Essa polarização é vista, geralmente, de forma pessimista, como algo relacionado à guerra. Da mesma forma, questionamentos ao STF e ao politicamente correto são vistos como uma ameaça à democracia. No entanto, essa polarização e suposta ameaça também podem ser vistas como essência mesma da democracia, algo que é contrário não à paz, mas somente à paz dos cemitérios, à opinião única dos totalitarismos.

Um e outro polo do espectro político brasileiro temiam que a vitória do suposto genocida ou da suposta alma mais honesta do mundo significasse o caminho para a deterioração do Estado de Direito. Muitos prefeririam uma terceira via. A inexistência dessa opção “perfeita”, porém, pode ser apenas a inexistência do “fim da história”, isto é, de um consenso político pós-ideológico. No Brasil, o significado da Democracia Liberal e de suas instituições fundamentais (como a liberdade de imprensa e expressão, e os limites ao STF) talvez ainda precise ser explicitado.

Sem consenso em torno da democracia que queremos, nos afastamos da possibilidade de uma política menos passional, e portanto mais tecnocrata.  A passionalidade atual seria mais bem-vinda se fosse mais focada.
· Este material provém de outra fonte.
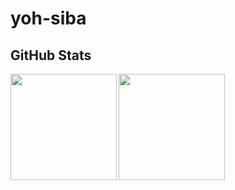 # yoh-siba

<!--
**yoh-siba/yoh-siba** is a ✨ _special_ ✨ repository because its `README.md` (this file) appears on your GitHub profile.

Here are some ideas to get you started:

- 🔭 I’m currently working on ...
- 🌱 I’m currently learning ...
- 👯 I’m looking to collaborate on ...
- 🤔 I’m looking for help with ...
- 💬 Ask me about ...
- 📫 How to reach me: ...
- 😄 Pronouns: ...
- ⚡ Fun fact: ...
-->


## GitHub Stats

<a href="https://github.com/tocoteron">
  <img align="left" height="170px" src="https://github-readme-stats-self-theta-45.vercel.app/api?username=yoh-siba&count_private=true&show_icons=true&theme=dracula" />
</a>
<a href="https://github.com/tocoteron">
  <img align="left" height="170px" src="https://github-readme-stats-self-theta-45.vercel.app/api/top-langs/?username=yoh-siba&count_private=true&layout=compact&theme=dracula" />
</a>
Mas há uma confusão, nos campos de Lula e Bolsonaro, sobre que tipo de democracia desejamos.

Ambos os candidatos são herdeiros do nacional-desenvolvimentismo, do capitalismo corporativo e de compadrio próprio da formação histórica brasileira. Nesse aspecto, não há um confronto ideológico bem-desenhado. Afinal, Bolsonaro foi da base de apoio durante todo os primeiros mandatos de  Lula. Mais do que isso, ambos contaram com o apoio condicional do mesmo “Centrão”.
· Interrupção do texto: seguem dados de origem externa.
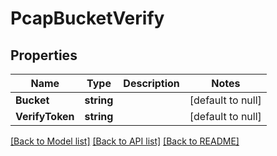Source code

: # PcapBucketVerify

## Properties
Name | Type | Description | Notes
------------ | ------------- | ------------- | -------------
**Bucket** | **string** |  | [default to null]
**VerifyToken** | **string** |  | [default to null]

[[Back to Model list]](../README.md#documentation-for-models) [[Back to API list]](../README.md#documentation-for-api-endpoints) [[Back to README]](../README.md)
Grande parte da “terceira via”, aquela eleitoralmente viável, embora mais limpinha e pomposa, não passaria de um Centrão gourmetizado

Ambos os polos têm pendores por regimes ditatoriais, e o Centrão está à vontade entre arranjos corporativos e o capitalismo de compadrio. Também se assemelham do ponto de vista do apelo popularesco “democrático”. Ambos, repito, são crias do nacional-desenvolvimentismo corporativo e autoritário hegemônico no Brasil, com raízes em Mussolini e Getúlio, e sucessores como Geisel e Dilma. Vistos assim, Lula e Bolsonaro nem são tão radicalmente antagônicos. A polarização, dadas as alianças políticas de ambos os lados, é suave, e representa um embate constitutivo da democracia. Ao contrário do que dizem os preocupados com "a crise da democracia liberal", esse embate tem contribuído, inclusive, para fortalecê-la, ao acentuar a diferença entre essa democracia liberal e outros modelos democráticos, como a “democracia popular” de tipo estalinista, a que se referem pessoas como José Dirceu e Hugo Chávez, quando dizem que lutaram e lutam pela “democracia”. Se há ameaças, não vêm das divergências entre os polos, mas do que os une, e ao Judiciário: o autoritarismo, o patrimonialismo, o compadrio.
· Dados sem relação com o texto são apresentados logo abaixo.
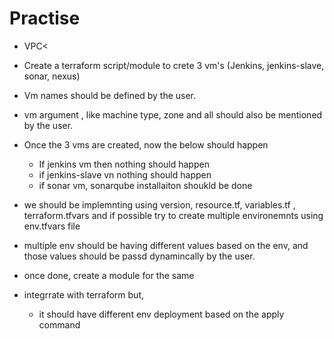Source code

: # Practise 
* VPC<
* Create a terraform script/module to crete 3 vm's (Jenkins, jenkins-slave, sonar, nexus)
* Vm names should be defined by the user. 
* vm argument , like machine type, zone and all should also be mentioned by the user. 
* Once the 3 vms are created, now the below should happen
    * If jenkins vm then nothing should happen
    * if jenkins-slave vn nothing should happen
    * if sonar vm, sonarqube installaiton shoukld be done 
* we should be implemnting using version, resource.tf, variables.tf , terraform.tfvars and if possible try to create multiple environemnts using env.tfvars file 
* multiple env should be having different values based on the env, and those values should be passd dynamincally by the user. 

* once done, create a module for the same 
* integrrate with terraform but, 
    * it should have different env deployment based on the apply command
Suponhamos a hipótese perversa de que no debate entre os polos Lula e Bolsonaro não haja um debate ideológico, mas apenas uma disputa pelo erário, um populismo comezinho aliado à ignorância e à flexibilidade ética. Mesmo por essa ótica, grande parte da “terceira via”, aquela eleitoralmente viável, embora mais limpinha e pomposa, não passaria de um Centrão gourmetizado.

Aristóteles via a demagogia como degeneração da democracia; como substância do populismo, portanto. Mas há quem veja positividade no populismo: seria um componente dialético, antídoto para a excessiva institucionalização, que reduziria a política à simples administração tecnocrática. Essa, a postura de Ernesto Laclau, expressa sinteticamente na Introdução à edição brasileira de seu  livro A Razão Populista: “ (...) o atual populismo latino-americano constitui um caminho potencialmente mais bem-sucedido para enfrentar os futuros políticos que se abrem a partir da presente conjuntura crítica.”

Seja essência ou degeneração da democracia, o populismo/demagogia é inseparável da democracia, e para combater seus males nas democracias liberais há instituições contramajoritárias, como a fixidez da Constituição e o Judiciário independente. Tais instituições refreiam, ou deveriam refrear, o jacobinismo democrata, o desrespeito às minorias, o espírito de linchamento que às vezes é exercido pela maioria.

Mesmo sem considerarmos as instituições que deveriam contrabalançar o baixo nível de reflexão da chamada “vontade popular”, podemos dizer que é ingênua a utopia de um espaço público "habermasiano", onde a razão seja o resultado da comunicação, do confronto lógico de argumentos consistentes. Esse confronto puramente racional nunca foi o único fator a gerar alinhamentos políticos. Dificilmente se pode descrever uma democracia como esse espaço asséptico onde as propostas mais embasadas são apoiadas pela massa. Nesse sentido, o populismo é sim um componente da democracia, que nunca se deu apenas entre eleitores intelectualizados, movidos por ponderações teóricas sofisticadas. Afinal, mesmo os intelectuais são passionais, ao expressarem, por exemplo, seu ódio à classe média, essa classe que pode levantar sua voz contra os aristocratas da universidade, da mídia, do empresariado ou do Governo. O nazismo e o comunismo tiveram o apoio e a colaboração ativa de intelectuais, mesmo em suas fases formativas.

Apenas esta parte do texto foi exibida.